TASK TO COMPLETE —
Reproduce each line from the records that holds "Auftrag".

(AVAILABLE DATA)

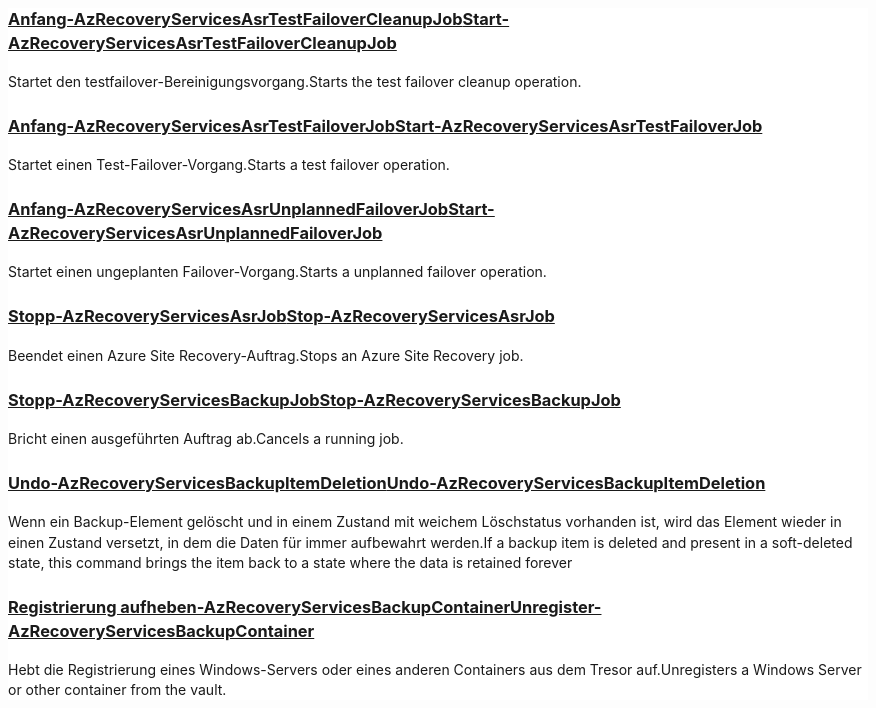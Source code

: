 ### [<span data-ttu-id="63fae-288">Anfang-AzRecoveryServicesAsrTestFailoverCleanupJob</span><span class="sxs-lookup"><span data-stu-id="63fae-288">Start-AzRecoveryServicesAsrTestFailoverCleanupJob</span></span>](Start-AzRecoveryServicesAsrTestFailoverCleanupJob.md)
<span data-ttu-id="63fae-289">Startet den testfailover-Bereinigungsvorgang.</span><span class="sxs-lookup"><span data-stu-id="63fae-289">Starts the test failover cleanup operation.</span></span>

### [<span data-ttu-id="63fae-290">Anfang-AzRecoveryServicesAsrTestFailoverJob</span><span class="sxs-lookup"><span data-stu-id="63fae-290">Start-AzRecoveryServicesAsrTestFailoverJob</span></span>](Start-AzRecoveryServicesAsrTestFailoverJob.md)
<span data-ttu-id="63fae-291">Startet einen Test-Failover-Vorgang.</span><span class="sxs-lookup"><span data-stu-id="63fae-291">Starts a test failover operation.</span></span>

### [<span data-ttu-id="63fae-292">Anfang-AzRecoveryServicesAsrUnplannedFailoverJob</span><span class="sxs-lookup"><span data-stu-id="63fae-292">Start-AzRecoveryServicesAsrUnplannedFailoverJob</span></span>](Start-AzRecoveryServicesAsrUnplannedFailoverJob.md)
<span data-ttu-id="63fae-293">Startet einen ungeplanten Failover-Vorgang.</span><span class="sxs-lookup"><span data-stu-id="63fae-293">Starts a unplanned failover operation.</span></span>

### [<span data-ttu-id="63fae-294">Stopp-AzRecoveryServicesAsrJob</span><span class="sxs-lookup"><span data-stu-id="63fae-294">Stop-AzRecoveryServicesAsrJob</span></span>](Stop-AzRecoveryServicesAsrJob.md)
<span data-ttu-id="63fae-295">Beendet einen Azure Site Recovery-Auftrag.</span><span class="sxs-lookup"><span data-stu-id="63fae-295">Stops an Azure Site Recovery job.</span></span>

### [<span data-ttu-id="63fae-296">Stopp-AzRecoveryServicesBackupJob</span><span class="sxs-lookup"><span data-stu-id="63fae-296">Stop-AzRecoveryServicesBackupJob</span></span>](Stop-AzRecoveryServicesBackupJob.md)
<span data-ttu-id="63fae-297">Bricht einen ausgeführten Auftrag ab.</span><span class="sxs-lookup"><span data-stu-id="63fae-297">Cancels a running job.</span></span>

### [<span data-ttu-id="63fae-298">Undo-AzRecoveryServicesBackupItemDeletion</span><span class="sxs-lookup"><span data-stu-id="63fae-298">Undo-AzRecoveryServicesBackupItemDeletion</span></span>](Undo-AzRecoveryServicesBackupItemDeletion.md)
<span data-ttu-id="63fae-299">Wenn ein Backup-Element gelöscht und in einem Zustand mit weichem Löschstatus vorhanden ist, wird das Element wieder in einen Zustand versetzt, in dem die Daten für immer aufbewahrt werden.</span><span class="sxs-lookup"><span data-stu-id="63fae-299">If a backup item is deleted and present in a soft-deleted state, this command brings the item back to a state where the data is retained forever</span></span> 

### [<span data-ttu-id="63fae-300">Registrierung aufheben-AzRecoveryServicesBackupContainer</span><span class="sxs-lookup"><span data-stu-id="63fae-300">Unregister-AzRecoveryServicesBackupContainer</span></span>](Unregister-AzRecoveryServicesBackupContainer.md)
<span data-ttu-id="63fae-301">Hebt die Registrierung eines Windows-Servers oder eines anderen Containers aus dem Tresor auf.</span><span class="sxs-lookup"><span data-stu-id="63fae-301">Unregisters a Windows Server or other container from the vault.</span></span>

(End AVAILABLE DATA)

EXERCISE RESULT —
<span data-ttu-id="63fae-295">Beendet einen Azure Site Recovery-Auftrag.</span><span class="sxs-lookup"><span data-stu-id="63fae-295">Stops an Azure Site Recovery job.</span></span>
<span data-ttu-id="63fae-297">Bricht einen ausgeführten Auftrag ab.</span><span class="sxs-lookup"><span data-stu-id="63fae-297">Cancels a running job.</span></span>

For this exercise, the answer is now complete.